◆ TASK DETAILS ◆
A single number is the answer: the count of lines below that contain "adding".

◆ RECORDS SUPPLIED ◆

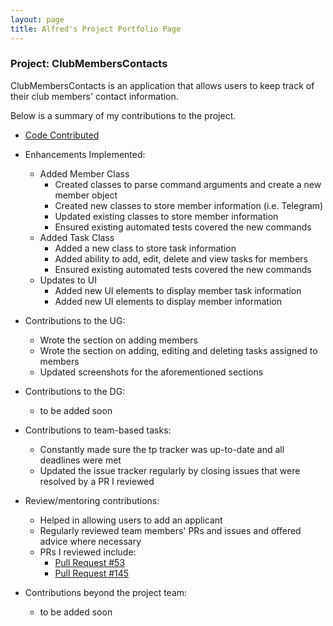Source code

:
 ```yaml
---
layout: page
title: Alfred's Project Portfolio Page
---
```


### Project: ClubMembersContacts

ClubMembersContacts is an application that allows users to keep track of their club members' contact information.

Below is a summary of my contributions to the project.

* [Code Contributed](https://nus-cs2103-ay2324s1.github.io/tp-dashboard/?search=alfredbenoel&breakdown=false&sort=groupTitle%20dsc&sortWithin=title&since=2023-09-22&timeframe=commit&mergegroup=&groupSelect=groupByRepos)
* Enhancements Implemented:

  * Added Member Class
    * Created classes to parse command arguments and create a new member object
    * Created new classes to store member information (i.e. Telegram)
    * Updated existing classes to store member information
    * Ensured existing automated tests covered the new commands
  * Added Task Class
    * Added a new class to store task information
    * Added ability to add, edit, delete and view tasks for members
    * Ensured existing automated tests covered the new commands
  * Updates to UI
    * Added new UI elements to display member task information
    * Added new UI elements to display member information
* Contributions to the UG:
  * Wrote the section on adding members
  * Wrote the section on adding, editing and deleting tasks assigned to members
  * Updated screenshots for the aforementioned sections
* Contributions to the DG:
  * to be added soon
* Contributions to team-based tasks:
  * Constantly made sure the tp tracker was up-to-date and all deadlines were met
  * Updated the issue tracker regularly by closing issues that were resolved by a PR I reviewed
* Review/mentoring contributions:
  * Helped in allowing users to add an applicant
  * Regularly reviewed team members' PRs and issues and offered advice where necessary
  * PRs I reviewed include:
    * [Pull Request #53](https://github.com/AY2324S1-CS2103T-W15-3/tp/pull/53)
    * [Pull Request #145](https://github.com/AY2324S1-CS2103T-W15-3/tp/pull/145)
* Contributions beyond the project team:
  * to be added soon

...

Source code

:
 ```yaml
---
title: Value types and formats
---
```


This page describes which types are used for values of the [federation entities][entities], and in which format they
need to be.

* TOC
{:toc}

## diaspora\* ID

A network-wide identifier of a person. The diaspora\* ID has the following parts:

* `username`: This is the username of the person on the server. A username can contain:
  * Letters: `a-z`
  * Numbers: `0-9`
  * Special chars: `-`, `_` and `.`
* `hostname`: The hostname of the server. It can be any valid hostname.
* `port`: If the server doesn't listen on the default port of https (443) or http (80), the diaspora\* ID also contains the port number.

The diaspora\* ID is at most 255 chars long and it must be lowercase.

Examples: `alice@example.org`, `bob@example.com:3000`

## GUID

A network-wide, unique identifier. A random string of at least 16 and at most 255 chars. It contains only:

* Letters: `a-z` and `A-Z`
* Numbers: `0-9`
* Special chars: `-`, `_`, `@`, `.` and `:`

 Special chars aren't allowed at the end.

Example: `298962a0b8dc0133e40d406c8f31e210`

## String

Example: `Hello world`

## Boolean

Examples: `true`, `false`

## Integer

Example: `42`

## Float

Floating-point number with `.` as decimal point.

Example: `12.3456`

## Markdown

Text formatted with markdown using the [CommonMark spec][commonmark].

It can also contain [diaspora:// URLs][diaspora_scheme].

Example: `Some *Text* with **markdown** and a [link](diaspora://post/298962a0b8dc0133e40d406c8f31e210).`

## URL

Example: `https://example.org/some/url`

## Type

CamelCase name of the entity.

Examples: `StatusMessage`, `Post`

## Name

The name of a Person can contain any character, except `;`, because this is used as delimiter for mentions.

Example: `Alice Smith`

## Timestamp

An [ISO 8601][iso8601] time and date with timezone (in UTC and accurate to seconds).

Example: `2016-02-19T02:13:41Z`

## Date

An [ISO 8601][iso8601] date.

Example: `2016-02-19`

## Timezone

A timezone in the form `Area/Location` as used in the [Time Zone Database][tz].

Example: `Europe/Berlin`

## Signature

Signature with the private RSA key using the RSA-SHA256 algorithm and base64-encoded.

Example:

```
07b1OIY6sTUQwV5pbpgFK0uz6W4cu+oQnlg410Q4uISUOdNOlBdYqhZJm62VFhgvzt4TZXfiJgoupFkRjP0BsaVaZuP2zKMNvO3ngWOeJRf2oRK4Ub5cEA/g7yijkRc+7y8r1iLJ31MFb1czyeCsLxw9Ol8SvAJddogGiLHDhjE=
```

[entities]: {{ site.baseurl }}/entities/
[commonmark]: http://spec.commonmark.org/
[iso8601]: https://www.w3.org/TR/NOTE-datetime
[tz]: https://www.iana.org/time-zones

◆ OUTPUT BELOW ◆
2